We retain our net profit forecast, projecting a 15% growth in 2010, supported by an outstanding order book of RM3.2 billion and margin restoration for Middle East jobs. For 2011, we project a 12% growth on higher contributions from property development, after maiden launches in 2010 at 1Medini (GDV: RM600 million), Paradigm (GDV: RM1.4 billion) and Vietnam’s Platinum (GDV: RM1b). There is upside to our forecasts on the final contract sum at ADF1 and Bakun.

Still attractive valuation. We believe WCT’s valuations are not yet stretched. Current share price implies a 2011 PER of 11.4x versus a peak of 37x. Its foreign shareholding, at 9% latest, has also retraced substantially from a recent peak of 28% as at end-2007/ early-2008.
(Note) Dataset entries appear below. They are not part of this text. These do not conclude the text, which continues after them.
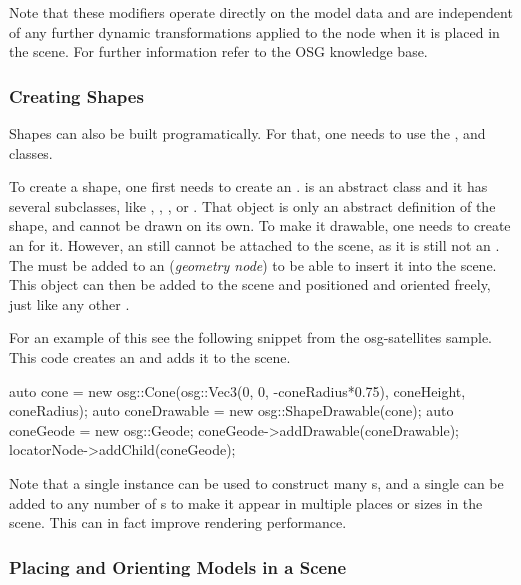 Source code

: Note that these modifiers operate directly on the model data and are
independent of any further dynamic transformations applied to the node when
it is placed in the scene. For further information refer to the OSG
knowledge base.

\subsubsection{Creating Shapes}
\label{sec:graphics:osg-creating-shapes}

Shapes can also be built programatically. For that, one needs to use the
,  and 
classes.

To create a shape, one first needs to create an .
 is an abstract class and it has several subclasses, like
, , ,
 or . That object is only an abstract
definition of the shape, and cannot be drawn on its own. To make it drawable,
one needs to create an  for it. However, an
 still cannot be attached to the scene, as it is still
not an . The  must be added to an
 (\textit{geometry node}) to be able to insert it into the
scene. This object can then be added to the scene and positioned and oriented
freely, just like any other .

For an example of this see the following snippet from the osg-satellites
sample. This code creates an  and adds it to the scene.

\begin{cpp}
auto cone = new osg::Cone(osg::Vec3(0, 0, -coneRadius*0.75),
                          coneHeight, coneRadius);
auto coneDrawable = new osg::ShapeDrawable(cone);
auto coneGeode = new osg::Geode;
coneGeode->addDrawable(coneDrawable);
locatorNode->addChild(coneGeode);
\end{cpp}

Note that a single  instance can be used to construct many
s, and a single  can be
added to any number of s to make it appear in multiple
places or sizes in the scene. This can in fact improve rendering performance.

\subsubsection{Placing and Orienting Models in a Scene}
\label{sec:graphics:osg-placing-and-orienting-models}

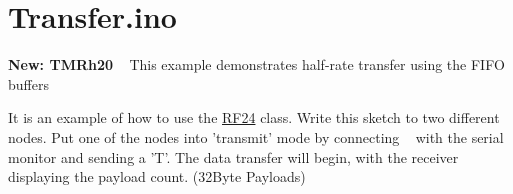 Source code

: \hypertarget{_transfer_8ino-example}{\section{Transfer.\+ino}
}
{\bfseries New\+: T\+M\+Rh20 }~\newline
 This example demonstrates half-\/rate transfer using the F\+I\+F\+O buffers~\newline


It is an example of how to use the \hyperlink{class_r_f24}{R\+F24} class. Write this sketch to two different nodes. Put one of the nodes into 'transmit' mode by connecting ~\newline
 with the serial monitor and sending a 'T'. The data transfer will begin, with the receiver displaying the payload count. (32\+Byte Payloads) ~\newline



\begin{DoxyCodeInclude}
\end{DoxyCodeInclude}
  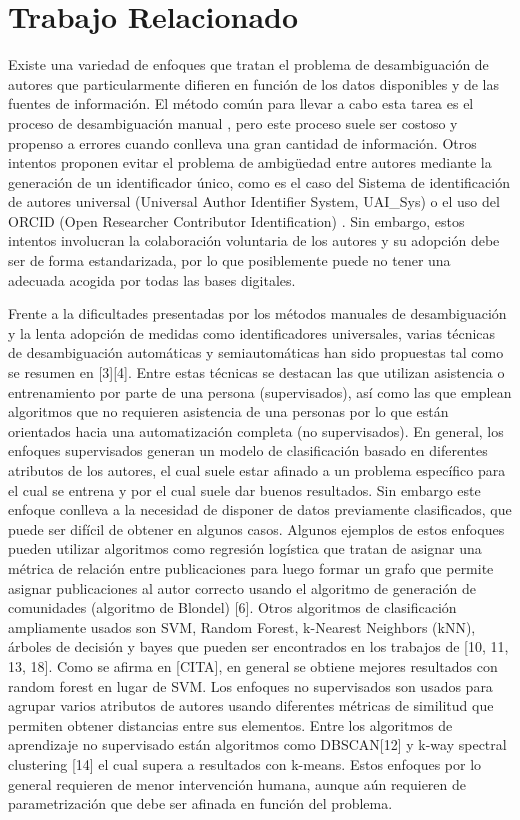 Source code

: \documentclass[conference]{IEEEtran}
\begin{document}
\section{Trabajo Relacionado}
Existe una variedad de enfoques que tratan el problema de desambiguación de autores que particularmente difieren en función de los datos disponibles y de las fuentes de información. El método común para llevar a cabo esta tarea es el proceso de desambiguación manual \cite{doi:10.1300/J115v22n04_01}, pero este proceso suele ser costoso y propenso a errores cuando conlleva una gran cantidad de información. Otros intentos proponen evitar el problema de ambigüedad entre autores  mediante la generación de un identificador único, como es el caso del Sistema de identificación de autores universal (Universal Author Identifier System, UAI\_Sys) \cite{Dervos2007TheUA} o el uso del ORCID (Open Researcher Contributor Identification) \cite{Haak2012ORCIDAS}. Sin embargo, estos intentos involucran la colaboración voluntaria  de los autores y su adopción debe ser de forma estandarizada, por lo que posiblemente puede no tener una adecuada acogida por todas las bases digitales. 

Frente a la dificultades presentadas por los métodos manuales de desambiguación y la lenta adopción de medidas como identificadores universales, varias técnicas de desambiguación automáticas y semiautomáticas  han sido propuestas tal como se resumen en [3][4]. Entre estas técnicas se destacan las que utilizan asistencia o entrenamiento  por parte de una persona (supervisados), así como las que emplean algoritmos que no requieren asistencia de una personas por lo que están orientados hacia una automatización completa (no supervisados). En general, los enfoques supervisados generan un modelo de clasificación  basado en diferentes atributos de los autores, el cual suele estar afinado a un problema específico para el cual se entrena y por el cual suele dar buenos resultados. Sin embargo este enfoque conlleva a la necesidad de disponer de datos previamente clasificados, que puede ser difícil de obtener en algunos casos. Algunos ejemplos de estos enfoques pueden utilizar algoritmos como  regresión logística que tratan de asignar una métrica de relación entre publicaciones para luego formar un grafo que permite asignar publicaciones al autor correcto usando el algoritmo de generación de comunidades (algoritmo de Blondel) [6]. Otros algoritmos de clasificación ampliamente usados son SVM, Random Forest, k-Nearest Neighbors (kNN), árboles de decisión y bayes que pueden ser encontrados en los trabajos de [10, 11, 13, 18]. Como se afirma en [CITA], en  general se obtiene mejores resultados con random forest en lugar de SVM. Los enfoques no supervisados son usados para agrupar varios atributos de autores usando diferentes métricas de similitud que permiten obtener distancias entre sus elementos. Entre los algoritmos de aprendizaje no supervisado están algoritmos como DBSCAN[12] y k-way spectral clustering [14] el cual supera a resultados con k-means. Estos enfoques por lo general requieren de menor intervención humana, aunque aún requieren de parametrización que debe ser afinada en función del problema.
\end{document}

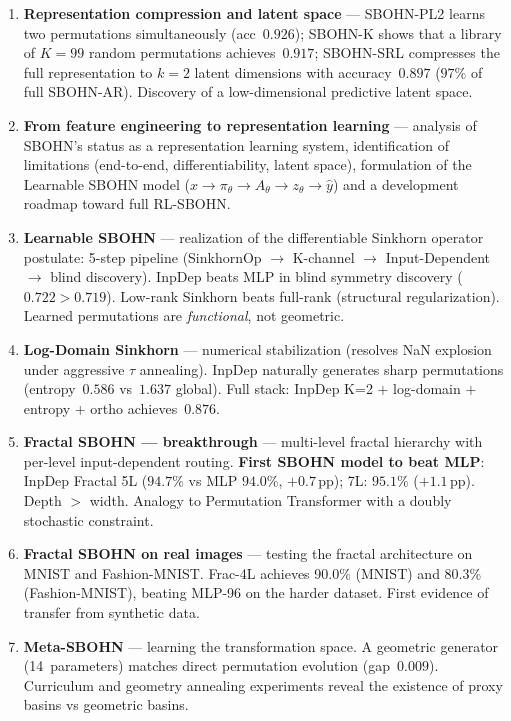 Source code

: \documentclass[11pt,a4paper]{report}
\begin{document}
\begin{enumerate}
\item \textbf{Representation compression and latent space} --- SBOHN-PL2 learns two permutations simultaneously (acc~$0.926$); SBOHN-K shows that a library of $K{=}99$ random permutations achieves~$0.917$; SBOHN-SRL compresses the full representation to $k{=}2$ latent dimensions with accuracy~$0.897$ ($97\%$ of full SBOHN-AR). Discovery of a low-dimensional predictive latent space.

\item \textbf{From feature engineering to representation learning} --- analysis of SBOHN's status as a representation learning system, identification of limitations (end-to-end, differentiability, latent space), formulation of the Learnable SBOHN model ($x{\to}\pi_\theta{\to}A_\theta{\to}z_\theta{\to}\hat{y}$) and a development roadmap toward full RL-SBOHN.

\item \textbf{Learnable SBOHN} --- realization of the differentiable Sinkhorn operator postulate: 5-step pipeline (SinkhornOp $\to$ K-channel $\to$ Input-Dependent $\to$ blind discovery). InpDep beats MLP in blind symmetry discovery ($0.722 > 0.719$). Low-rank Sinkhorn beats full-rank (structural regularization). Learned permutations are \emph{functional}, not geometric.

\item \textbf{Log-Domain Sinkhorn} --- numerical stabilization (resolves NaN explosion under aggressive $\tau$ annealing). InpDep naturally generates sharp permutations (entropy~$0.586$ vs~$1.637$ global). Full stack: InpDep K=2 + log-domain + entropy + ortho achieves~$0.876$.

\item \textbf{Fractal SBOHN --- breakthrough} --- multi-level fractal hierarchy with per-level input-dependent routing. \textbf{First SBOHN model to beat MLP}: InpDep Fractal 5L ($94.7\%$ vs MLP $94.0\%$, $+0.7$\,pp); 7L: $95.1\%$ ($+1.1$\,pp). Depth $>$ width. Analogy to Permutation Transformer with a doubly stochastic constraint.

\item \textbf{Fractal SBOHN on real images} --- testing the fractal architecture on MNIST and Fashion-MNIST. Frac-4L achieves 90.0\% (MNIST) and 80.3\% (Fashion-MNIST), beating MLP-96 on the harder dataset. First evidence of transfer from synthetic data.

\item \textbf{Meta-SBOHN} --- learning the transformation space. A geometric generator (14~parameters) matches direct permutation evolution (gap~$0.009$). Curriculum and geometry annealing experiments reveal the existence of proxy basins vs geometric basins.


\end{enumerate}
\end{document}
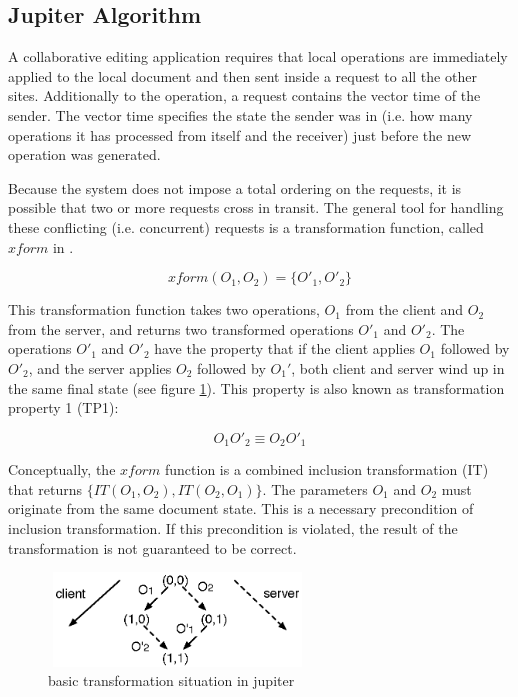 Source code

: \subsection{Jupiter Algorithm}
A collaborative editing application requires that local operations are immediately applied to the local document and then sent inside a request to all
the other sites. Additionally to the operation, a request contains the vector
time of the sender. The vector time specifies the state the sender was in
(i.e. how many operations it has processed from itself and the receiver) just
before the new operation was generated.

Because the system does not impose a total ordering on the requests, it is
possible that two or more requests cross in transit. The general tool for 
handling these conflicting (i.e. concurrent) requests is a transformation function, called $xform$ in \cite{jupiter95}.

$$ xform(O_1,O_2)=\{O'_1,O'_2\} $$

This transformation function takes two operations, $O_1$ from the client and 
$O_2$ from the server, and returns two transformed operations $O'_1$ and $O'_2$.
The operations $O'_1$ and $O'_2$ have the property that if the client applies 
$O_1$ followed by $O'_2$, and the server applies $O_2$ followed by $O_1'$, both 
client and server wind up in the same final state (see figure 
\ref{fig:concepts.basic}). This property is also known as transformation property 1 (TP1):

$$ O_1 O'_2 \equiv O_2 O'_1 $$

Conceptually, the $xform$ function is a combined inclusion transformation (IT) 
that returns $\{IT(O_1,O_2),IT(O_2,O_1)\}$. The parameters $O_1$ and $O_2$ must 
originate from the same document state. This is a necessary precondition of 
inclusion transformation. If this precondition is violated, the result of the 
transformation is not guaranteed to be correct.

\begin{figure}[htb]
 \centering
 \includegraphics[width=6.85cm,height=2.5cm]{../images/finalreport/concepts_jupiter1.eps}
 \caption{basic transformation situation in jupiter}
 \label{fig:concepts.basic}
\end{figure}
Preferred pick among construction big caps

Further upside in share price, reiterate buy. In our view, WCT is poised for significant order flow replenishment due to: (i) increased infrastructure spending in the locations that WCT operates in (East & West Malaysia and Middle East), and (ii) WCT’s competitive tendering.

Coupled with margin expansion, we believe conditions are ripe for further appreciation of WCT’s share price in the next 12 months.

Internal win target could be surpassed. We continue to believe that WCT could surpass its target of RM2 billion of new contracts in 2010. We also assume RM2 billion of new awards annually, and see upside risk to our earnings forecasts if WCT’s new awards are “fast-turn” in nature.



Order flow replenishment the focus

Order book visibility into mid-2011. WCT’s order book stood at RM3.2 billion as at December 2009. With the completion of the sizable Abu Dhabi F1 (ADF1) contract, Middle East jobs now account for about 25% of WCT’s backlog. The New Doha International Airport (NDIA) contract, including additional works, is due for a hand-over by January 2011, while the Bahrain City Centre is due for completion by December 2010. On the domestic front, the LCCT earthworks has a January 2011 deadline, while the Medini infrastructure works completion deadline is July 2011.

Capable of taking on significantly more jobs. WCT’s current order book is low by the company’s standards. At its peak, WCT had about RM7.3 billion worth of backlog. We believe the group would be aggressively tendering for contracts in the coming months. The group’s low cost base with an extensive fleet of heavy equipment allows it to compete aggressively in tenders.

Focusing on Malaysia and Middle East. WCT’s potential tenders include packages in the: (i) Klang Valley LRT extension, (ii) Pahang-Selangor water transfer (dam, piping, and Langat 2), (iii) Sepang LCCT, (iv) water infrastructure in Sabah, and (v) infrastructure projects in the Middle East (Qatar, Bahrain and Abu Dhabi).



Spotlight on Qatar

One of WCT’s target markets. With WCT’s existing Middle Eastern jobs approaching completion, we believe management’s priority would be on securing new contracts in the region so as to utilise upcoming spare capacity. Qatar, being a resource-rich country that WCT has operated in, is a likely target market for the group in our view.

Implementation of fiscal stimulus. In an effort to mitigate the effects of the global financial crisis in 2009, the Qatari government budgeted to spend at largely the same levels as 2008 (when oil and gas prices were at record high). Infrastructure was the primary beneficiary, with infrastructure spending accounting for about 40% of the government’s budgeted expenditure.



Positive momentum on public awards
. As a result of increased infrastructure spending, the aggregate value of contracts awarded by the Qatar Public Works Authority doubled in 2009. In 2010, the Public Works Authority maintained its momentum with regards to awards. Some US$378 million worth of contracts has been awarded in 1Q2010. The agency has also listed about US$0.5 billion worth of projects for tender.